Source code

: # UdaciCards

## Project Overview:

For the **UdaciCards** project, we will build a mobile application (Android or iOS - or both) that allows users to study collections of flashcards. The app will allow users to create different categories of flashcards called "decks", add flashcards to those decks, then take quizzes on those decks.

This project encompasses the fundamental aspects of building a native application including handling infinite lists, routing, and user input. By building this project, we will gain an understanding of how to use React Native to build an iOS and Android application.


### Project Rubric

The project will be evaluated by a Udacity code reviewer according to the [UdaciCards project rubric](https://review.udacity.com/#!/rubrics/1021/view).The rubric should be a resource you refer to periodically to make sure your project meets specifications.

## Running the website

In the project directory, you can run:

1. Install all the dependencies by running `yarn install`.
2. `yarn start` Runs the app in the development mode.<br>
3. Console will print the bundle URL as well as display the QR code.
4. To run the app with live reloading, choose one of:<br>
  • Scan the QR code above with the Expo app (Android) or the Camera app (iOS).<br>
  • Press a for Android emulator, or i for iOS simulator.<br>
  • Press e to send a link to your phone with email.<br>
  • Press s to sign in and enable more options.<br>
- - -
Problem
Would you return all of the data exactly as given?

Your solution
Source code

: # UdaciCards

## Project Overview:

For the **UdaciCards** project, we will build a mobile application (Android or iOS - or both) that allows users to study collections of flashcards. The app will allow users to create different categories of flashcards called "decks", add flashcards to those decks, then take quizzes on those decks.

This project encompasses the fundamental aspects of building a native application including handling infinite lists, routing, and user input. By building this project, we will gain an understanding of how to use React Native to build an iOS and Android application.


### Project Rubric

The project will be evaluated by a Udacity code reviewer according to the [UdaciCards project rubric](https://review.udacity.com/#!/rubrics/1021/view).The rubric should be a resource you refer to periodically to make sure your project meets specifications.

## Running the website

In the project directory, you can run:

1. Install all the dependencies by running `yarn install`.
2. `yarn start` Runs the app in the development mode.<br>
3. Console will print the bundle URL as well as display the QR code.
4. To run the app with live reloading, choose one of:<br>
  • Scan the QR code above with the Expo app (Android) or the Camera app (iOS).<br>
  • Press a for Android emulator, or i for iOS simulator.<br>
  • Press e to send a link to your phone with email.<br>
  • Press s to sign in and enable more options.<br>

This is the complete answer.